Segment Start: GIVEN RECORDS

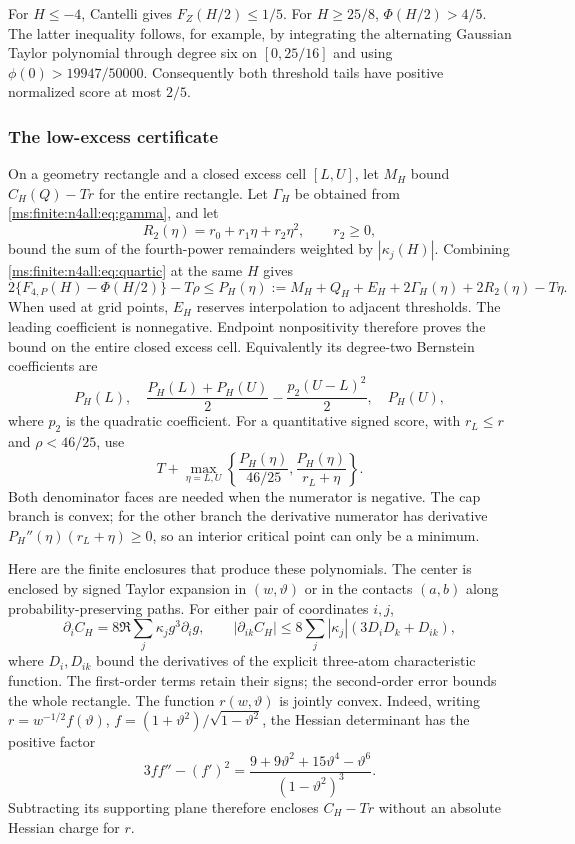 For $H\le-4$, Cantelli gives $F_Z(H/2)\le1/5$.
For $H\ge25/8$, $\Phi(H/2)>4/5$. The latter inequality follows,
for example, by integrating the alternating Gaussian Taylor
polynomial through degree six on $[0,25/16]$ and using
$\phi(0)>19947/50000$. Consequently both threshold tails have
positive normalized score at most $2/5$.

\subsubsection{The low-excess certificate}
On a geometry rectangle and a closed excess cell $[L,U]$, let
$M_H$ bound $C_H(Q)-Tr$ for the entire rectangle. Let
$\Gamma_H$ be obtained from \eqref{ms:finite:n4all:eq:gamma}, and let
\[
 R_2(\eta)=r_0+r_1\eta+r_2\eta^2,\qquad r_2\ge0,
\]
bound the sum of the fourth-power remainders weighted by
$|\kappa_j(H)|$. Combining \eqref{ms:finite:n4all:eq:quartic} at the same
$H$ gives
\begin{equation}\label{ms:finite:n4all:eq:low-polynomial}
 2\{F_{4,P}(H)-\Phi(H/2)\}-T\rho
 \le P_H(\eta):=M_H+Q_H+E_H+2\Gamma_H(\eta)+2R_2(\eta)-T\eta.
\end{equation}
When used at grid points, $E_H$ reserves interpolation to adjacent
thresholds. The leading coefficient is nonnegative. Endpoint
nonpositivity therefore proves the bound on the entire closed excess
cell. Equivalently its degree-two Bernstein coefficients are
\[
 P_H(L),\quad
 \frac{P_H(L)+P_H(U)}2-\frac{p_2(U-L)^2}{2},\quad P_H(U),
\]
where $p_2$ is the quadratic coefficient. For a quantitative signed
score, with $r_L\le r$ and $\rho<46/25$, use
\[
 T+\max_{\eta=L,U}
 \left\{\frac{P_H(\eta)}{46/25},
        \frac{P_H(\eta)}{r_L+\eta}\right\}.
\]
Both denominator faces are needed when the numerator is negative.
The cap branch is convex; for the other branch the derivative
numerator has derivative $P_H''(\eta)(r_L+\eta)\ge0$, so an
interior critical point can only be a minimum.

Here are the finite enclosures that produce these polynomials.
The center is enclosed by signed Taylor expansion in $(w,\vartheta)$
or in the contacts $(a,b)$ along probability-preserving paths.
For either pair of coordinates $i,j$,
\[
 \partial_i C_H=8\Re\sum_j\kappa_jg^3\partial_i g,\qquad
 |\partial_{ik}C_H|\le8\sum_j|\kappa_j|
       (3D_iD_k+D_{ik}),
\]
where $D_i,D_{ik}$ bound the derivatives of the explicit
three-atom characteristic function. The first-order terms retain
their signs; the second-order error bounds the whole rectangle.
The function $r(w,\vartheta)$ is jointly convex. Indeed, writing
$r=w^{-1/2}f(\vartheta)$, $f=(1+\vartheta^2)/\sqrt{1-\vartheta^2}$,
the Hessian determinant has the positive factor
\[
 3ff''-(f')^2=
 \frac{9+9\vartheta^2+15\vartheta^4-\vartheta^6}{(1-\vartheta^2)^3}.
\]
Subtracting its supporting plane therefore encloses $C_H-Tr$
without an absolute Hessian charge for $r$.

Segment End: GIVEN RECORDS

[WHAT THE TASK ASKS]
An exact copy is needed of the lines from the start of the listing through the line with "of the explicit", both end lines included and pictures excluded.

[YOUR SOLUTION]
 For $H\le-4$, Cantelli gives $F_Z(H/2)\le1/5$.
For $H\ge25/8$, $\Phi(H/2)>4/5$. The latter inequality follows,
for example, by integrating the alternating Gaussian Taylor
polynomial through degree six on $[0,25/16]$ and using
$\phi(0)>19947/50000$. Consequently both threshold tails have
positive normalized score at most $2/5$.

\subsubsection{The low-excess certificate}
On a geometry rectangle and a closed excess cell $[L,U]$, let
$M_H$ bound $C_H(Q)-Tr$ for the entire rectangle. Let
$\Gamma_H$ be obtained from \eqref{ms:finite:n4all:eq:gamma}, and let
\[
 R_2(\eta)=r_0+r_1\eta+r_2\eta^2,\qquad r_2\ge0,
\]
bound the sum of the fourth-power remainders weighted by
$|\kappa_j(H)|$. Combining \eqref{ms:finite:n4all:eq:quartic} at the same
$H$ gives
\begin{equation}\label{ms:finite:n4all:eq:low-polynomial}
 2\{F_{4,P}(H)-\Phi(H/2)\}-T\rho
 \le P_H(\eta):=M_H+Q_H+E_H+2\Gamma_H(\eta)+2R_2(\eta)-T\eta.
\end{equation}
When used at grid points, $E_H$ reserves interpolation to adjacent
thresholds. The leading coefficient is nonnegative. Endpoint
nonpositivity therefore proves the bound on the entire closed excess
cell. Equivalently its degree-two Bernstein coefficients are
\[
 P_H(L),\quad
 \frac{P_H(L)+P_H(U)}2-\frac{p_2(U-L)^2}{2},\quad P_H(U),
\]
where $p_2$ is the quadratic coefficient. For a quantitative signed
score, with $r_L\le r$ and $\rho<46/25$, use
\[
 T+\max_{\eta=L,U}
 \left\{\frac{P_H(\eta)}{46/25},
        \frac{P_H(\eta)}{r_L+\eta}\right\}.
\]
Both denominator faces are needed when the numerator is negative.
The cap branch is convex; for the other branch the derivative
numerator has derivative $P_H''(\eta)(r_L+\eta)\ge0$, so an
interior critical point can only be a minimum.

Here are the finite enclosures that produce these polynomials.
The center is enclosed by signed Taylor expansion in $(w,\vartheta)$
or in the contacts $(a,b)$ along probability-preserving paths.
For either pair of coordinates $i,j$,
\[
 \partial_i C_H=8\Re\sum_j\kappa_jg^3\partial_i g,\qquad
 |\partial_{ik}C_H|\le8\sum_j|\kappa_j|
       (3D_iD_k+D_{ik}),
\]
where $D_i,D_{ik}$ bound the derivatives of the explicit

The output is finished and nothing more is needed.